More Christmas Fun... what is she thinking?

I give all my neices matching pj's and a book for Christmas, thus why the two bookends are matching. This was actually Christmas Even night, and I am just not sure what she is thinking in this series of photo's.
This one scares me, because I completely see myself in it. Yes, I make weird faces in photos but I never imagined having a child that had such a resemblance to myself. Her personality is a mix and unique, but there are times I look at her or look at a picture and I feel like I am looking at myself.
Now she is finally starting to act a bit more normal, but what is her cousin on the right up to? All I can say is we are in for it with all these girls running around in the coming years!

Monday, December 26, 2011

Christmas Eve Fun.



I am going to have to have several installments for Christmas pictures and fun because there was just so much fun (especially for the youngest member of the family). It is typical Western Washington weather and we woke up on Christmas Eve to rain, rain, and more rain. Not a problem, time for the REI rain gear and out we go for some fresh air.

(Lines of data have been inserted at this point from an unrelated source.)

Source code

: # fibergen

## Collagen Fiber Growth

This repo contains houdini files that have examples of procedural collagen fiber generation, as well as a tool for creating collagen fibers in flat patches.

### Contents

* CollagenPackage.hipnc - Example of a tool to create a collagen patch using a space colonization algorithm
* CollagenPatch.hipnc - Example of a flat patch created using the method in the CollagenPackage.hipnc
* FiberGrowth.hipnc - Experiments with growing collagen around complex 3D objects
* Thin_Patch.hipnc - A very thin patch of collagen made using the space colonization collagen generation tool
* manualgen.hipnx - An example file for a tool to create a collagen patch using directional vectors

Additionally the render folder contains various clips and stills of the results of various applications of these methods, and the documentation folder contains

This was a psuedo-present, something we've been talking about doing for awhile and just didn't get around to it until now. For five dollars, we now have a steering wheel in the upper portion of the play fort. It was both a dump truck and a garbage truck and mom's car during this play period of time. Defiantly a happy five dollars spent.

Drive on little lady.

Friday, December 23, 2011

Hard Mommy Lessons.

As we know some parts of parenting are harder than others. For me, even though I haven't had my second daughter I already feel the pull between being there for each of them when physically I can only do so much. When I have those big brown eyes with tears, and the 'momma, momma' coming from her pleading voice it truly makes me want to be and do more. I just can't do it all.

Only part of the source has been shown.